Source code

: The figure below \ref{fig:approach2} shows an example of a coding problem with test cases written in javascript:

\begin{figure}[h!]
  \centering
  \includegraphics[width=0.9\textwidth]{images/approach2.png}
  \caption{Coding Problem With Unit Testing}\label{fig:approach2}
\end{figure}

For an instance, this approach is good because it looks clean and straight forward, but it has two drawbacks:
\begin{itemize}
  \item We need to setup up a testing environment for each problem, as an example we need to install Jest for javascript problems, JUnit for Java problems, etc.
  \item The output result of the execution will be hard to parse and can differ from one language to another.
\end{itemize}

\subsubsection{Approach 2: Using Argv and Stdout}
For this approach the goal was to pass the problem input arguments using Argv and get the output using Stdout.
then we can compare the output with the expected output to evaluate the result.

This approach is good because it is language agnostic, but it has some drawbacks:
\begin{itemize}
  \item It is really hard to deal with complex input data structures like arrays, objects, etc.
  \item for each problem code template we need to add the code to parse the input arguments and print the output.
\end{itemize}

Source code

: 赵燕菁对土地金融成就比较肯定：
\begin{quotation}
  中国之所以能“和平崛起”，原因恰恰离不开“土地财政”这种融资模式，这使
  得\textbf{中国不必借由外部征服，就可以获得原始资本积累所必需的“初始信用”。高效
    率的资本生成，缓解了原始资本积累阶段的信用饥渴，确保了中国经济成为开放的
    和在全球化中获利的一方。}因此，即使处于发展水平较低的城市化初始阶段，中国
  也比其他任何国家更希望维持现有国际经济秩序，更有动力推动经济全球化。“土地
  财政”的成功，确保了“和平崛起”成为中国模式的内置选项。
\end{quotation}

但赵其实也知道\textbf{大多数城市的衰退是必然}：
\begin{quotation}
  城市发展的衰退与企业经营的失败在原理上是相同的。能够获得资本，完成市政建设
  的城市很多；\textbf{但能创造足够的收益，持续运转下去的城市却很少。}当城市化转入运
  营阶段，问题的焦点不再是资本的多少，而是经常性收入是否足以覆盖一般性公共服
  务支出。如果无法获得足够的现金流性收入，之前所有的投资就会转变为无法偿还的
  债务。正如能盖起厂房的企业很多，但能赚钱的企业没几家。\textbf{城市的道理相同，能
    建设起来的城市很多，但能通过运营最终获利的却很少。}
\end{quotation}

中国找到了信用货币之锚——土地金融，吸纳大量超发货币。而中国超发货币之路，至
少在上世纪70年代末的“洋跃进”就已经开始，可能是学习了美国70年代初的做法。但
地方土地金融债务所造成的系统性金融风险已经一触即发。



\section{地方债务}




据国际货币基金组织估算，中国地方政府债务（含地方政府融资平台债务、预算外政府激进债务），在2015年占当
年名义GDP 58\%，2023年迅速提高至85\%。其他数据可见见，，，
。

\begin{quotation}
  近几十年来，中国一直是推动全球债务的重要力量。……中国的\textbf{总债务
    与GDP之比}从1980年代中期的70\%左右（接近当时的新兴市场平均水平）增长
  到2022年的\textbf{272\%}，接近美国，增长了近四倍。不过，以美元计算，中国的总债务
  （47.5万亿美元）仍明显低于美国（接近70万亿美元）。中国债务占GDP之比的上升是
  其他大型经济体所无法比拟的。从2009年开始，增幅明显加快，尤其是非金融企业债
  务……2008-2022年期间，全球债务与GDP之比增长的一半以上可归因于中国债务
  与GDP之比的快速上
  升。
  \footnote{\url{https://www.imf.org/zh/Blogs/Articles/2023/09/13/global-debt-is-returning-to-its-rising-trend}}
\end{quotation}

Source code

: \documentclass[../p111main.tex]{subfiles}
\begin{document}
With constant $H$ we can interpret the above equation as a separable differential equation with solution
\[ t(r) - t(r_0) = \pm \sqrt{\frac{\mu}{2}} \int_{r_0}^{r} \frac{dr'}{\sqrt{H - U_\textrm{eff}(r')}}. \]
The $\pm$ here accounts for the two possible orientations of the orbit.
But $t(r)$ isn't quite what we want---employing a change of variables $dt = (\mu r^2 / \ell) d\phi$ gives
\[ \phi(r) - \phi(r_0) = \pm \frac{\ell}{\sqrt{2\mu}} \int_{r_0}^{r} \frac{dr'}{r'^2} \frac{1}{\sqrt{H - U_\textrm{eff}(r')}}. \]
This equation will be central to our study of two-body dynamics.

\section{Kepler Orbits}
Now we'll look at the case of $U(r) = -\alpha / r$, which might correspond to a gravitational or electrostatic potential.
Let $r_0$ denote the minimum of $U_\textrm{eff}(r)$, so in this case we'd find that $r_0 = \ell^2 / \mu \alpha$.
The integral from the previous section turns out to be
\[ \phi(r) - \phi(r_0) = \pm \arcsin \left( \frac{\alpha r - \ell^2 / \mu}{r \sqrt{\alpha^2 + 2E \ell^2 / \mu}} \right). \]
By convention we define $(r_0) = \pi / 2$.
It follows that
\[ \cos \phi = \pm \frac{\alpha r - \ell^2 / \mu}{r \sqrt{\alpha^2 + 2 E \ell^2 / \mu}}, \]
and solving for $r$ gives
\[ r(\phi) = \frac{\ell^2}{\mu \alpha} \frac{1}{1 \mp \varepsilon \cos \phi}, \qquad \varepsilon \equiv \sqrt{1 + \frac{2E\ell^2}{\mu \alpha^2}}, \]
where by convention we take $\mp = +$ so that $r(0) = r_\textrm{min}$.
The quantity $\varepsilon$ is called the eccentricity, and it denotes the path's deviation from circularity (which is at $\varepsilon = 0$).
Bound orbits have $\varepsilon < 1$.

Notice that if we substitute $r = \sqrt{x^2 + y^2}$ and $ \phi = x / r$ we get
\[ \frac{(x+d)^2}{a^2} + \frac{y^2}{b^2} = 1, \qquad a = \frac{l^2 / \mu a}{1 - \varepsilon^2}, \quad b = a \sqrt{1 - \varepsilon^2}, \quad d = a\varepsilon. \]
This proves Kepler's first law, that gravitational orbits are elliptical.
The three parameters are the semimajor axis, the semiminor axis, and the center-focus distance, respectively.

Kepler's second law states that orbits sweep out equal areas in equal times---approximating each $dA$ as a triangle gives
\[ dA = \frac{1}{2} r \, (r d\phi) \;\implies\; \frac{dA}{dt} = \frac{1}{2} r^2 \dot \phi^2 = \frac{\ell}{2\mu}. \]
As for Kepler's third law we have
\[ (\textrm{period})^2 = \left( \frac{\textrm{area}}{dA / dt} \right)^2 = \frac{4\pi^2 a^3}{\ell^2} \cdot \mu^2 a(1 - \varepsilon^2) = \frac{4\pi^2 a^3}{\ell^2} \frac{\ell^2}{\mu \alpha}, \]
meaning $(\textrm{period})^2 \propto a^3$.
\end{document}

**EXERCISE AIM:** All lines with the word "input" are needed; pull them from the entries and copy each.

**RESPONSE TO THE EXERCISE:**
For this approach the goal was to pass the problem input arguments using Argv and get the output using Stdout.
  \item It is really hard to deal with complex input data structures like arrays, objects, etc.
  \item for each problem code template we need to add the code to parse the input arguments and print the output.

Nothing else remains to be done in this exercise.